CNFETs are more energy-efficient than silicon field-effect transistors and could be used to build new types of three-dimensional microprocessors, but until now, they were only produced in small batches at a lab level. In a paper titled “Fabrication of carbon nanotube field-effect transistors in commercial silicon manufacturing facilities” published in Nature Electronics, the researchers describe how such CNFETs could be produced at scale with a few process modifications to standard solution-based methods. Compared to laboratory-made devices, they report a deposition process over three orders of magnitude faster, while simultaneously reducing costs. The CNFETs were created in a commercial silicon manufacturing facility and a semiconductor foundry in the United States.
The authors report the deposition of carbon nanotubes edge to edge on the wafers, with 14,400 by 14,400 arrays CFNETs distributed across multiple wafers.
As silicon transistors no longer scale down in size as fast as Moore’s law accurately predicted for decades, CNFETs are becoming an attractive alternative technology, being about an order of magnitude more energy efficient than their silicon counterparts.
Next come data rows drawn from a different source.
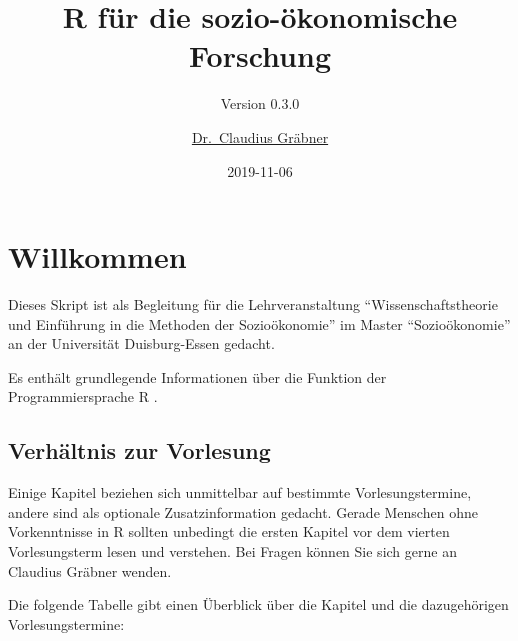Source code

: \documentclass[]{book}
\title{R für die sozio-ökonomische Forschung}
\subtitle{Version 0.3.0}
\author{\href{http://claudius-graebner.com/}{Dr.~Claudius Gräbner}}
\date{2019-11-06}
\begin{document}
\maketitle

{
\setcounter{tocdepth}{1}
\tableofcontents
}
\chapter*{Willkommen}\label{willkommen}

Dieses Skript ist als Begleitung für die Lehrveranstaltung
``Wissenschaftstheorie und Einführung in die Methoden der
Sozioökonomie'' im Master ``Sozioökonomie'' an der Universität
Duisburg-Essen gedacht.

Es enthält grundlegende Informationen über die Funktion der
Programmiersprache R \citep{R-Team}.

\section*{Verhältnis zur Vorlesung}\label{verhaltnis-zur-vorlesung}

Einige Kapitel beziehen sich unmittelbar auf bestimmte
Vorlesungstermine, andere sind als optionale Zusatzinformation gedacht.
Gerade Menschen ohne Vorkenntnisse in R sollten unbedingt die ersten
Kapitel vor dem vierten Vorlesungsterm lesen und verstehen. Bei Fragen
können Sie sich gerne an Claudius Gräbner wenden.

Die folgende Tabelle gibt einen Überblick über die Kapitel und die
dazugehörigen Vorlesungstermine:
\end{document}
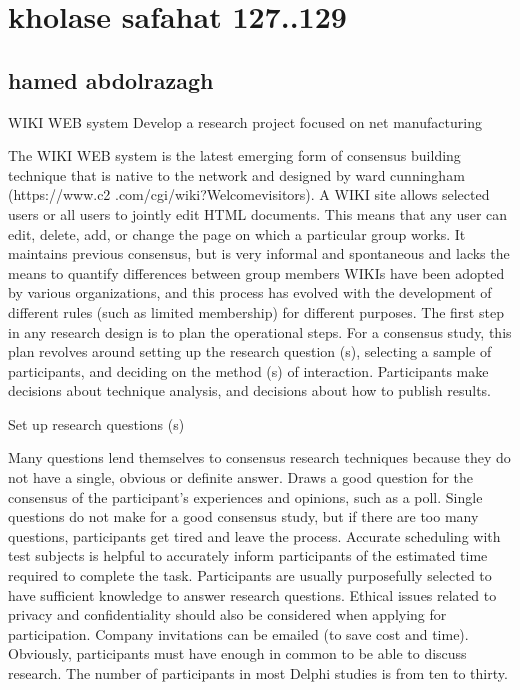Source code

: \documentclass [7pt]{beamer}
\begin{document}
\small
\section*{kholase safahat 127..129 }
\subsection*{hamed abdolrazagh }	
\begin{frame}
\justifying	
WIKI WEB system  Develop a research project focused on net manufacturing
\begin{flushleft}
\justifying
The WIKI WEB system is the latest emerging form of consensus building technique that is native to the network and designed by ward cunningham (https://www.c2 .com/cgi/wiki?Welcomevisitors). A WIKI site allows selected users or all users to jointly edit HTML documents. This means that any user can edit, delete, add, or change the page on which a particular group works. It maintains previous consensus, but is very informal and spontaneous and lacks the means to quantify differences between group members WIKIs have been adopted by various organizations, and this process has evolved with the development of different rules (such as limited membership) for different purposes. The first step in any research design is to plan the operational steps. For a consensus study, this plan revolves around setting up the research question (s), selecting a sample of participants, and deciding on the method (s) of interaction. Participants make decisions about technique analysis, and decisions about how to publish results.
\end{flushleft}
\end{frame}

\begin{frame}
Set up research questions (s)
\begin{flushleft}
\justifying
Many questions lend themselves to consensus research techniques because they do not have a single, obvious or definite answer. Draws a good question for the consensus of the participant's experiences and opinions, such as a poll. Single questions do not make for a good consensus study, but if there are too many questions, participants get tired and leave the process. Accurate scheduling with test subjects is helpful to accurately inform participants of the estimated time required to complete the task. Participants are usually purposefully selected to have sufficient knowledge to answer research questions. Ethical issues related to privacy and confidentiality should also be considered when applying for participation. Company invitations can be emailed (to save cost and time). Obviously, participants must have enough in common to be able to discuss research. The number of participants in most Delphi studies is from ten to thirty.
\end{flushleft}
\end{frame}
\end{document}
What’s more, CNFETs can be manufactured at near-room temperatures, which enables multi-layer circuits to be designed as 3D-chips without affecting the first layers.
The researchers worked with Analog Devices, a commercial silicon manufacturing facility, and SkyWater Technology, a semiconductor foundry, to fabricate CNFETs using an improved incubation method. The next steps, already underway, will be to build different types of integrated circuits out of CNFETs in an industrial setting and explore some of the new functions that a 3D chip could offer.